### WHAT THE EXERCISE ASKS
Return a copy of every line in the data below that contains "install".

*** Opening SUPPLIED RECORDS ***

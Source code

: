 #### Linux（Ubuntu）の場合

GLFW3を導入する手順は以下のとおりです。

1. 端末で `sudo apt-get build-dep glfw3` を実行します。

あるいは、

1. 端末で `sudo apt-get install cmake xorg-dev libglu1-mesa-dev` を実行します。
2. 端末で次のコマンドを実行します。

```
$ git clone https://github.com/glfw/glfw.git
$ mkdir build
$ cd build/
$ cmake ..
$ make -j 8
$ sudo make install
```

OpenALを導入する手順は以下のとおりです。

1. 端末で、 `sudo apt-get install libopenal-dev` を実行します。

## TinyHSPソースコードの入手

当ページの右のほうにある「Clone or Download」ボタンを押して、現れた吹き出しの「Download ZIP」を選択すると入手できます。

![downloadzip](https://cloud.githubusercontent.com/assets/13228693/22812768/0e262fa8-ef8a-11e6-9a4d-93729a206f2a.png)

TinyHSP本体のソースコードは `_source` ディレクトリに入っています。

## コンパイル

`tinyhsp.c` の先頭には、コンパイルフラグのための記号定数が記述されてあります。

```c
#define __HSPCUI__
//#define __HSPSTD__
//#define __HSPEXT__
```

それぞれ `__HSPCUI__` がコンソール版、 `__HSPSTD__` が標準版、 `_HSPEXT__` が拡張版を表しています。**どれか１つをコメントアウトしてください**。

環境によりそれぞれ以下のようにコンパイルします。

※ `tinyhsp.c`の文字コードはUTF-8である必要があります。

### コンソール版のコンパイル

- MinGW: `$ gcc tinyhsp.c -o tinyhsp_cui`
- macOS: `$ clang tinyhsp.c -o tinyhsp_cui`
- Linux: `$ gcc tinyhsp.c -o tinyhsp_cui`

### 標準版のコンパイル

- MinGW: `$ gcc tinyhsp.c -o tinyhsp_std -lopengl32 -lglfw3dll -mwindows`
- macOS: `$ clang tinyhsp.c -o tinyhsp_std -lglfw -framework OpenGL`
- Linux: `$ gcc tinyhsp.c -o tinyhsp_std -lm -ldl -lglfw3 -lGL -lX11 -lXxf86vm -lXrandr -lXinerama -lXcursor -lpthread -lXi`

*** Closing SUPPLIED RECORDS ***

### RESULT FOR THIS TASK
1. 端末で `sudo apt-get install cmake xorg-dev libglu1-mesa-dev` を実行します。
$ sudo make install
1. 端末で、 `sudo apt-get install libopenal-dev` を実行します。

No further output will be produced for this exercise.